* Exercise brief *
Give the number of lines in the material below that contain the word "jump". No other content is needed.

* Records shown *
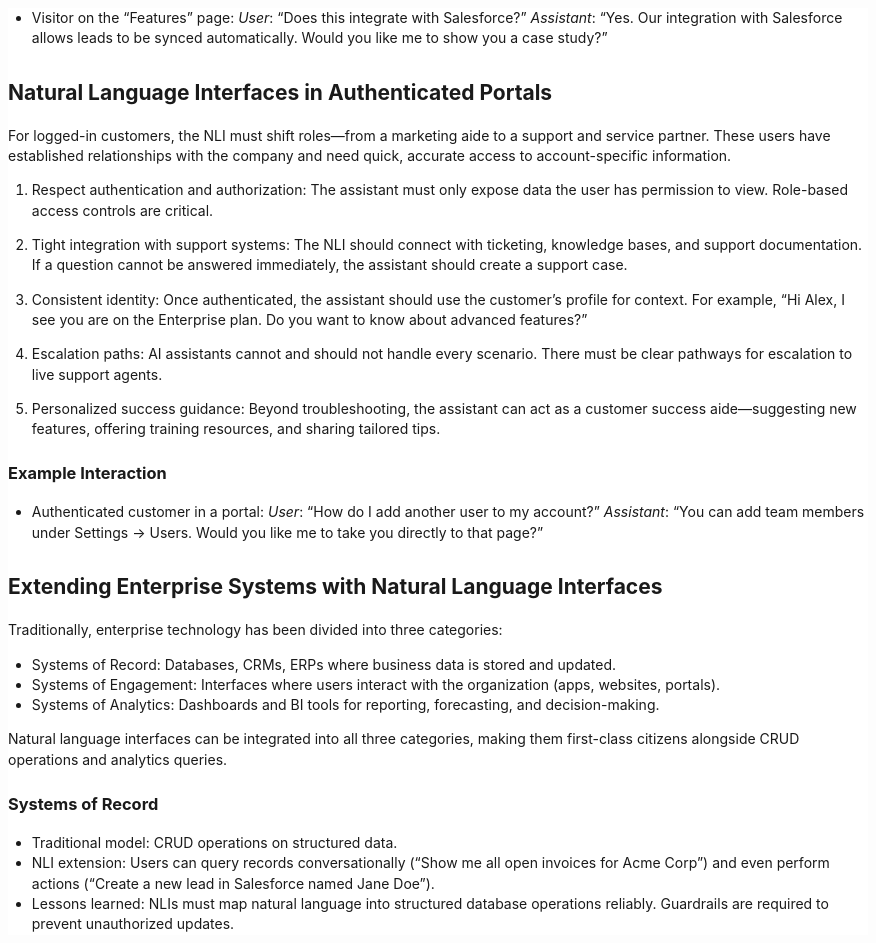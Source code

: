 * Visitor on the “Features” page:
  *User*: “Does this integrate with Salesforce?”
  *Assistant*: “Yes. Our integration with Salesforce allows leads to be synced automatically. Would you like me to show you a case study?”

## Natural Language Interfaces in Authenticated Portals

For logged-in customers, the NLI must shift roles—from a marketing aide to a support and service partner. These users have established relationships with the company and need quick, accurate access to account-specific information.

1. Respect authentication and authorization: The assistant must only expose data the user has permission to view. Role-based access controls are critical.

2. Tight integration with support systems: The NLI should connect with ticketing, knowledge bases, and support documentation. If a question cannot be answered immediately, the assistant should create a support case.

3. Consistent identity: Once authenticated, the assistant should use the customer’s profile for context. For example, “Hi Alex, I see you are on the Enterprise plan. Do you want to know about advanced features?”

4. Escalation paths: AI assistants cannot and should not handle every scenario. There must be clear pathways for escalation to live support agents.

5. Personalized success guidance: Beyond troubleshooting, the assistant can act as a customer success aide—suggesting new features, offering training resources, and sharing tailored tips.

### Example Interaction

* Authenticated customer in a portal:
  *User*: “How do I add another user to my account?”
  *Assistant*: “You can add team members under Settings → Users. Would you like me to take you directly to that page?”

## Extending Enterprise Systems with Natural Language Interfaces

Traditionally, enterprise technology has been divided into three categories:

* Systems of Record: Databases, CRMs, ERPs where business data is stored and updated.
* Systems of Engagement: Interfaces where users interact with the organization (apps, websites, portals).
* Systems of Analytics: Dashboards and BI tools for reporting, forecasting, and decision-making.

Natural language interfaces can be integrated into all three categories, making them first-class citizens alongside CRUD operations and analytics queries.

### Systems of Record

* Traditional model: CRUD operations on structured data.
* NLI extension: Users can query records conversationally (“Show me all open invoices for Acme Corp”) and even perform actions (“Create a new lead in Salesforce named Jane Doe”).
* Lessons learned: NLIs must map natural language into structured database operations reliably. Guardrails are required to prevent unauthorized updates.
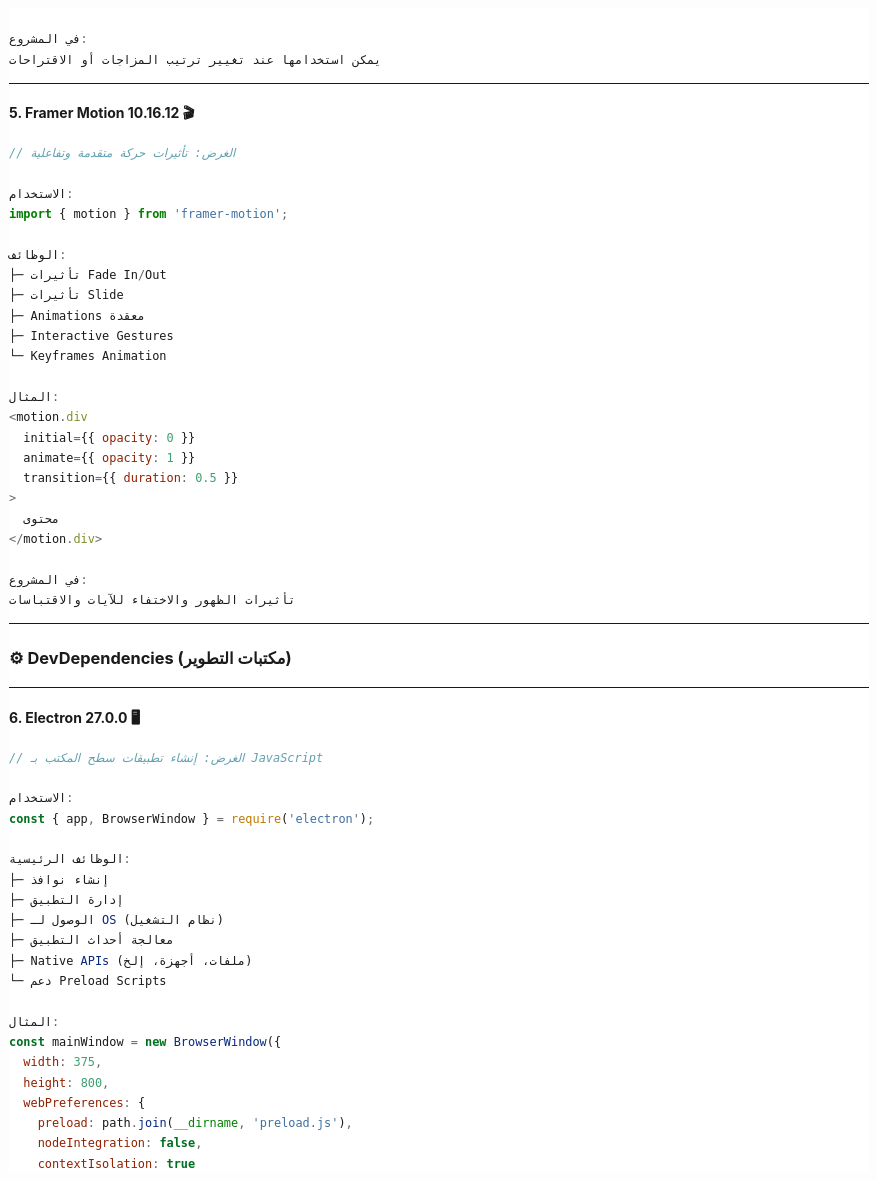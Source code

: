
 ```javascript

في المشروع:
يمكن استخدامها عند تغيير ترتيب المزاجات أو الاقتراحات
```

---

#### **5. Framer Motion 10.16.12** 🎬

```javascript
// الغرض: تأثيرات حركة متقدمة وتفاعلية

الاستخدام:
import { motion } from 'framer-motion';

الوظائف:
├─ تأثيرات Fade In/Out
├─ تأثيرات Slide
├─ Animations معقدة
├─ Interactive Gestures
└─ Keyframes Animation

المثال:
<motion.div
  initial={{ opacity: 0 }}
  animate={{ opacity: 1 }}
  transition={{ duration: 0.5 }}
>
  محتوى
</motion.div>

في المشروع:
تأثيرات الظهور والاختفاء للآيات والاقتباسات
```

---

### **⚙️ DevDependencies (مكتبات التطوير)**

---

#### **6. Electron 27.0.0** 🖥️

```javascript
// الغرض: إنشاء تطبيقات سطح المكتب بـ JavaScript

الاستخدام:
const { app, BrowserWindow } = require('electron');

الوظائف الرئيسية:
├─ إنشاء نوافذ
├─ إدارة التطبيق
├─ الوصول لـ OS (نظام التشغيل)
├─ معالجة أحداث التطبيق
├─ Native APIs (ملفات، أجهزة، إلخ)
└─ دعم Preload Scripts

المثال:
const mainWindow = new BrowserWindow({
  width: 375,
  height: 800,
  webPreferences: {
    preload: path.join(__dirname, 'preload.js'),
    nodeIntegration: false,
    contextIsolation: true
```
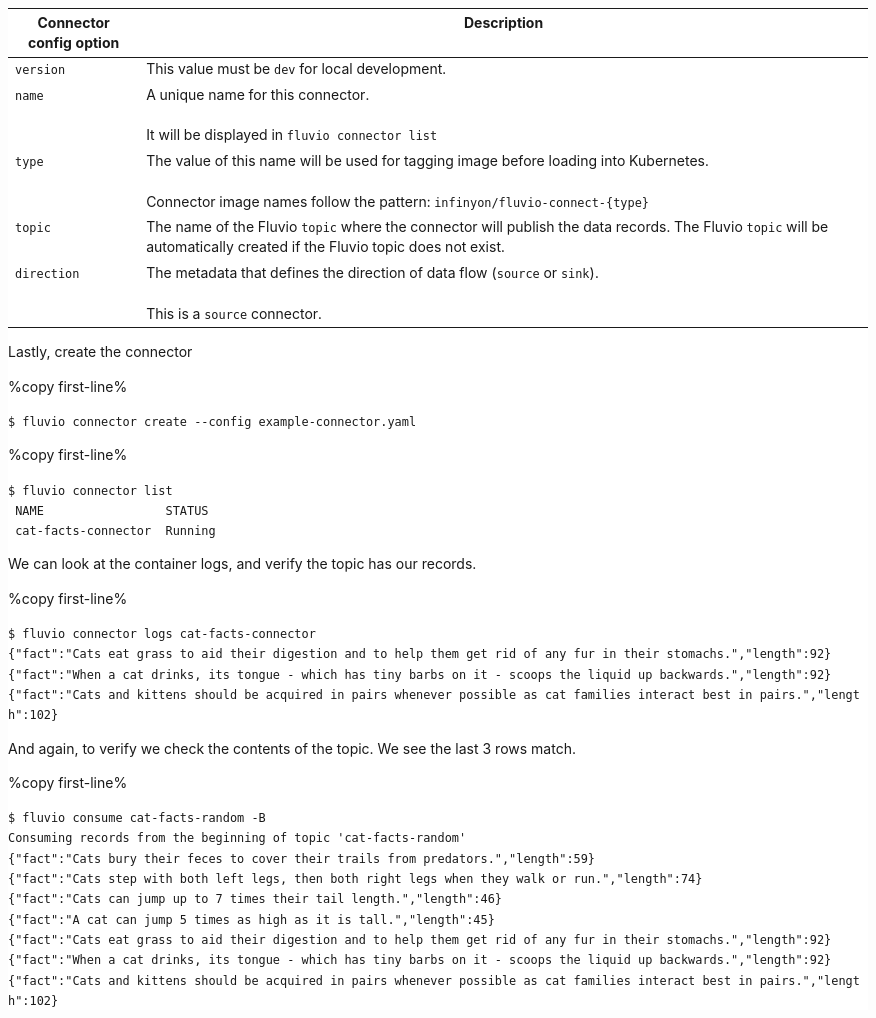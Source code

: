 | Connector config option | Description                                                                                                                                                              |
|-------------------------|--------------------------------------------------------------------------------------------------------------------------------------------------------------------------|
| `version`               | This value must be  `dev`  for local development.                                                                                                                        |
| `name`                  | A unique name for this connector. <br><br> It will be displayed in `fluvio connector list`                                                                                                               |
| `type`                  | The value of this name will be used for tagging image before loading into Kubernetes. <br><br> Connector image names follow the pattern: `infinyon/fluvio-connect-{type}` |
| `topic`                 | The name of the Fluvio `topic` where the connector will publish the data records. The Fluvio `topic` will be automatically created if the Fluvio topic does not exist. |
| `direction`             | The metadata that defines the direction of data flow (`source` or `sink`).<br><br> This is a `source` connector.

Lastly, create the connector

%copy first-line%
```shell
$ fluvio connector create --config example-connector.yaml
```

%copy first-line%
```shell
$ fluvio connector list
 NAME                 STATUS
 cat-facts-connector  Running
 ```

We can look at the container logs, and verify the topic has our records.

%copy first-line%
```shell
$ fluvio connector logs cat-facts-connector
{"fact":"Cats eat grass to aid their digestion and to help them get rid of any fur in their stomachs.","length":92}
{"fact":"When a cat drinks, its tongue - which has tiny barbs on it - scoops the liquid up backwards.","length":92}
{"fact":"Cats and kittens should be acquired in pairs whenever possible as cat families interact best in pairs.","length":102}
```

And again, to verify we check the contents of the topic. We see the last 3 rows match.

%copy first-line%
```shell
$ fluvio consume cat-facts-random -B
Consuming records from the beginning of topic 'cat-facts-random'
{"fact":"Cats bury their feces to cover their trails from predators.","length":59}
{"fact":"Cats step with both left legs, then both right legs when they walk or run.","length":74}
{"fact":"Cats can jump up to 7 times their tail length.","length":46}
{"fact":"A cat can jump 5 times as high as it is tall.","length":45}
{"fact":"Cats eat grass to aid their digestion and to help them get rid of any fur in their stomachs.","length":92}
{"fact":"When a cat drinks, its tongue - which has tiny barbs on it - scoops the liquid up backwards.","length":92}
{"fact":"Cats and kittens should be acquired in pairs whenever possible as cat families interact best in pairs.","length":102}
```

* Task output *
2